They’re not just charming, but also have their operational act together:

  • They have a system of organization that ensures they don’t miss phone calls.
  • They know who they need to touch base with and who they need to set up for a strategic sell call.
  • They always, always close the loop.
  • They keep the hiring team on task with submitting feedback and driving forward the process with roundups. 

If recruiters are not organized, balls will drop.

The makings of a great recruiter

Often, good technical recruiters start their career in something competitive like sales, or working at a recruiting agency. Or maybe they worked as a customer support representative for a company with a reputation for a high talent bar, where they had to deal with a heavy caseload.

When sourcing from agency recruiters, ideally I like to see that someone has worked in-house for at least a year because it shows they are able to adapt to the culture and workflow of being in-house. But if someone can show they are adaptable and humble, have a great attitude geared toward learning, and are resourceful enough to figure out how to be successful, I’ll always optimize for these qualities over more years of recruiting experience. 

Beyond those core traits, you are looking for recruiters who have experience: 

  • fixing broken processes,
  • troubleshooting problems with data,
  • navigating challenging hiring manager relationships, and
  • developing creative sourcing strategies. 

They can close candidates using startup equity packages (mix of cash, options, tokens, RSUs), and they understand how to use valuation as part of the sales pitch.

Finally, find a recruiter who is passionate about the company’s mission. This may seem obvious, but it isn’t. Many recruiters have experience selling different products and visions, but it’s simply a job to them. Look for someone who truly believes in what you’re building, because their energy and genuine passion will come through in conversations with candidates and get them excited. In most startups, the early employees are often drawn to it because of the  mission — it takes a lot to commit to those hard early days without this! — but in crypto, especially, mission is a must for getting one through industry uncertainties

The ideal recruiter is someone who believes in your mission so deeply that they feel ownership over the company and are protective over what you are building. There were definitely times when I heard people say Airbnb was like a “cult.” If it was, then I was a willing member. As a recruiter, my energy needed to be contagious to candidates, otherwise I wouldn’t have been able to convince them to join. When I joined in 2011, there were plenty of skeptics who believed Airbnb was a sketchy idea that would never take off. Cult-like obsession was almost required to be successful in that environment. 

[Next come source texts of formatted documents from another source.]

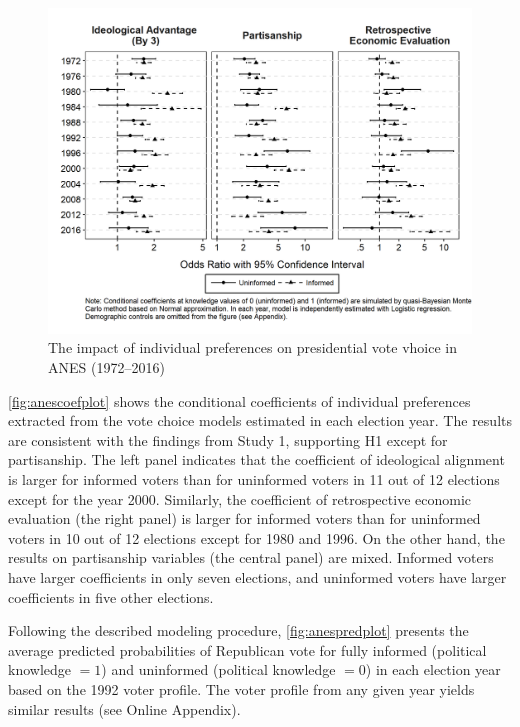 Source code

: \documentclass[letterpaper, 12pt]{article}
\begin{document}
    \begin{figure}[t!]
        \caption{The impact of individual preferences on presidential vote vhoice in ANES (1972--2016)}
        \label{fig:anescoefplot}
        \includegraphics[width=\linewidth]{../outputs/m1sq_anescoefplot.png}
    \end{figure}

    \par \autoref{fig:anescoefplot} shows the conditional coefficients of individual preferences extracted from the vote choice models estimated in each election year. The results are consistent with the findings from Study 1, supporting H1 except for partisanship. The left panel indicates that the coefficient of ideological alignment is larger for informed voters than for uninformed voters in 11 out of 12 elections except for the year 2000. Similarly, the coefficient of retrospective economic evaluation (the right panel) is larger for informed voters than for uninformed voters in 10 out of 12 elections except for 1980 and 1996. On the other hand, the results on partisanship variables (the central panel) are mixed. Informed voters have larger coefficients in only seven elections, and uninformed voters have larger coefficients in five other elections.

    \par Following the described modeling procedure, \autoref{fig:anespredplot} presents the average predicted probabilities of Republican vote for fully informed (political knowledge $=1$) and uninformed (political knowledge $=0$) in each election year based on the 1992 voter profile. The voter profile from any given year yields similar results (see Online Appendix). 
\end{document}
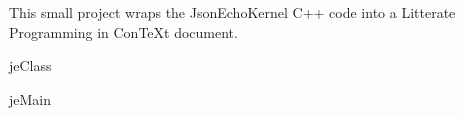 
\begintext

This small project wraps the JsonEchoKernel C++ code into a Litterate 
Programming in ConTeXt document.

\component jeClass

\component jeMain

\endtext
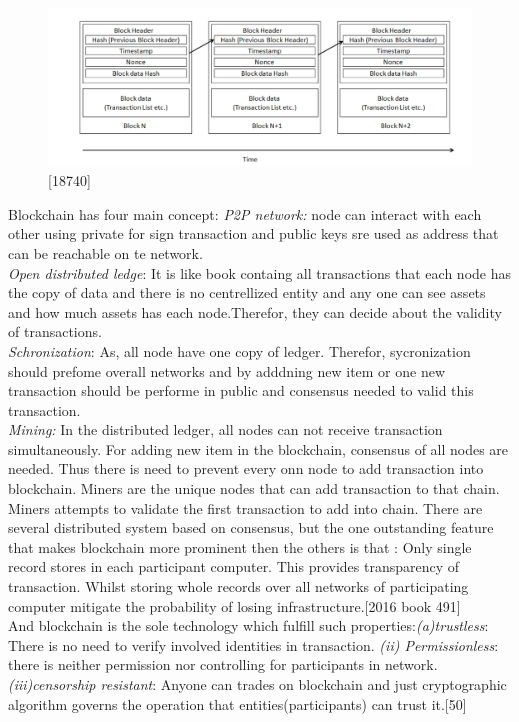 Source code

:  \begin{center}
 	\begin{figure}[htb!]
 		
 		\begin{minipage}{0.55\linewidth}
 			\centering
 			\includegraphics[width=1.95\textwidth]{images/chap01_BlockChain.png}
 		\end{minipage}
 		\caption[Generic chain og blocks]{[18740]}
 		
 		
 	\end{figure}
 	
 \end{center}
Blockchain has four main concept: \textit{P2P network:} node can interact with each other using private for sign transaction and public keys sre used as address that can be reachable on te network. \\
   \textit{Open distributed ledge}: It is like book containg all transactions that each node has the copy of data and there is no centrellized entity and any one can see assets and how much assets has each node.Therefor, they can decide about the validity of transactions.\\
   \textit{Schronization}: As, all node have one copy of ledger. Therefor, sycronization should prefome overall networks and by adddning new item or one new transaction should be performe in public and consensus needed to valid this transaction.\\
   \textit{Mining: }In the distributed ledger, all nodes can not receive transaction simultaneously. For adding new item in the blockchain, consensus of all nodes are needed. Thus there is need to prevent every onn node to add transaction into blockchain. Miners are the unique nodes that can add transaction to that chain. Miners attempts to validate the first transaction to add into chain.  
There are several distributed system based on consensus, but the one outstanding feature that makes blockchain  more prominent then the others is that :
 Only single record stores in each participant computer. This provides transparency of transaction. Whilst storing whole 
records over all networks of participating computer mitigate the probability of losing infrastructure.[2016 book 491]\\
And blockchain is the sole technology which fulfill such properties:\textit{(a)trustless}: There is no need to verify involved identities in transaction. \textit{(ii) Permissionless}: there is neither permission nor controlling for participants in network.   \textit{(iii)censorship resistant}: Anyone can trades on blockchain and just cryptographic algorithm governs the operation that entities(participants) can trust it.[50]


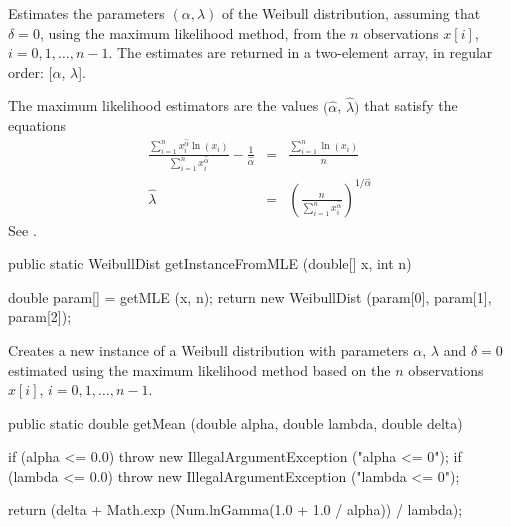 \begin{tabb}
   Estimates the parameters $(\alpha, \lambda)$ of the Weibull  distribution,
   assuming that $\delta = 0$,
    using the maximum likelihood method, from the $n$ observations
   $x[i]$, $i = 0, 1, \ldots, n-1$. The estimates are returned in a two-element
    array, in regular order: [$\alpha$, $\lambda$].
   \begin{detailed}
   The maximum likelihood estimators are the values
   $(\hat{\alpha}$, $\hat{\lambda})$ that satisfy the equations
   \begin{eqnarray*}
      \frac{\sum_{i=1}^{n} x_i^{\hat{\alpha}} \ln(x_i)}{\sum_{i=1}^{n}
  x_i^{\hat{\alpha}}} - \frac{1}{\hat{\alpha}} & = & \frac{\sum_{i=1}^{n} \ln(x_i)}{n}\\
      \hat{\lambda} & = & \left( \frac{n}{\sum_{i=1}^{n} x_i^{\hat{\alpha}}}
    \right)^{1/\hat{\alpha}}
   \end{eqnarray*}
  See \cite[page 303]{sLAW00a}.
   \end{detailed}
\end{tabb}
\begin{htmlonly}
\end{htmlonly}
\begin{code}

   public static WeibullDist getInstanceFromMLE (double[] x, int n)\begin{hide} {
      double param[] = getMLE (x, n);
      return new WeibullDist (param[0], param[1], param[2]);
   }\end{hide}
\end{code}
\begin{tabb}
   Creates a new instance of a Weibull distribution with parameters $\alpha$,
   $\lambda$ and $\delta = 0$
   estimated using the maximum likelihood method based on the $n$ observations
   $x[i]$, $i = 0, 1, \ldots, n-1$.
\end{tabb}
\begin{htmlonly}
\end{htmlonly}
\begin{code}

   public static double getMean (double alpha, double lambda, double delta)\begin{hide} {
      if (alpha <= 0.0)
        throw new IllegalArgumentException ("alpha <= 0");
      if (lambda <= 0.0)
        throw new IllegalArgumentException ("lambda <= 0");

      return (delta + Math.exp (Num.lnGamma(1.0 + 1.0 / alpha)) / lambda);
   }\end{hide}
\end{code}
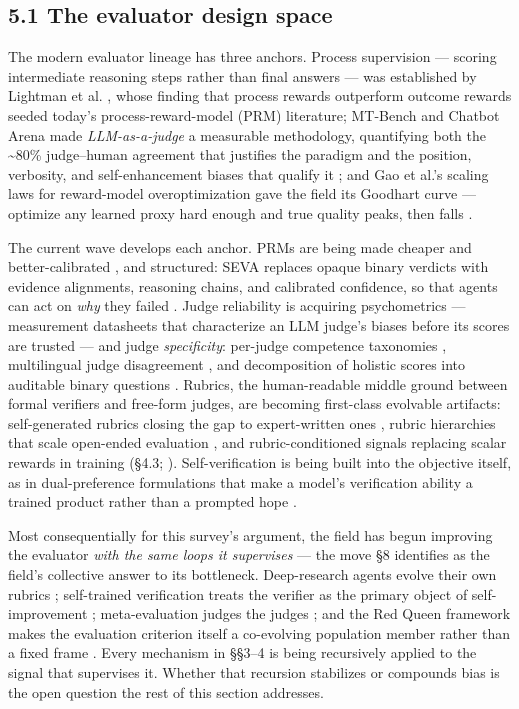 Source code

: \documentclass[
  11pt,
]{article}
\begin{document}
\subsection{5.1 The evaluator design
space}\label{the-evaluator-design-space}

The modern evaluator lineage has three anchors. Process supervision ---
scoring intermediate reasoning steps rather than final answers --- was
established by Lightman et al. \citep{lightman2023verify}, whose finding
that process rewards outperform outcome rewards seeded today's
process-reward-model (PRM) literature; MT-Bench and Chatbot Arena made
\emph{LLM-as-a-judge} a measurable methodology, quantifying both the
\textasciitilde80\% judge--human agreement that justifies the paradigm
and the position, verbosity, and self-enhancement biases that qualify it
\citep{zheng2023judging}; and Gao et al.'s scaling laws for reward-model
overoptimization gave the field its Goodhart curve --- optimize any
learned proxy hard enough and true quality peaks, then falls
\citep{gao2023scaling}.

The current wave develops each anchor. PRMs are being made cheaper and
better-calibrated \citep{lee2026efficient}, and structured: SEVA
replaces opaque binary verdicts with evidence alignments, reasoning
chains, and calibrated confidence, so that agents can act on \emph{why}
they failed \citep{yuan2026seva}. Judge reliability is acquiring
psychometrics --- measurement datasheets that characterize an LLM
judge's biases before its scores are trusted \citep{usami2026llm} ---
and judge \emph{specificity}: per-judge competence taxonomies
\citep{cao2026each}, multilingual judge disagreement \citep{fu2026when},
and decomposition of holistic scores into auditable binary questions
\citep{cho2026ask}. Rubrics, the human-readable middle ground between
formal verifiers and free-form judges, are becoming first-class
evolvable artifacts: self-generated rubrics closing the gap to
expert-written ones \citep{sun2026support}, rubric hierarchies that
scale open-ended evaluation \citep{zhang2026rubricstree}, and
rubric-conditioned signals replacing scalar rewards in training (§4.3;
\citep{gu2026rethinking}). Self-verification is being built into the
objective itself, as in dual-preference formulations that make a model's
verification ability a trained product rather than a prompted hope
\citep{she2025dupo}.

Most consequentially for this survey's argument, the field has begun
improving the evaluator \emph{with the same loops it supervises} --- the
move §8 identifies as the field's collective answer to its bottleneck.
Deep-research agents evolve their own rubrics \citep{wan2026inference};
self-trained verification treats the verifier as the primary object of
self-improvement \citep{wu2026self}; meta-evaluation judges the judges
\citep{sui2026conversation}; and the Red Queen framework makes the
evaluation criterion itself a co-evolving population member rather than
a fixed frame \citep{iacob2026red}. Every mechanism in §§3--4 is being
recursively applied to the signal that supervises it. Whether that
recursion stabilizes or compounds bias is the open question the rest of
this section addresses.
\end{document}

I had a similar level of obsession about Coinbase and the power of cryptocurrency to change the world for the better, which kept me focused through the crypto winters. In addition, the recruiter’s protective instincts toward the company will establish this person as an important evaluator of talent for your company culture. Their role as an early shepherd of company culture — bringing in the talent that would work well for your company — is critical to long-term success as the company scales. 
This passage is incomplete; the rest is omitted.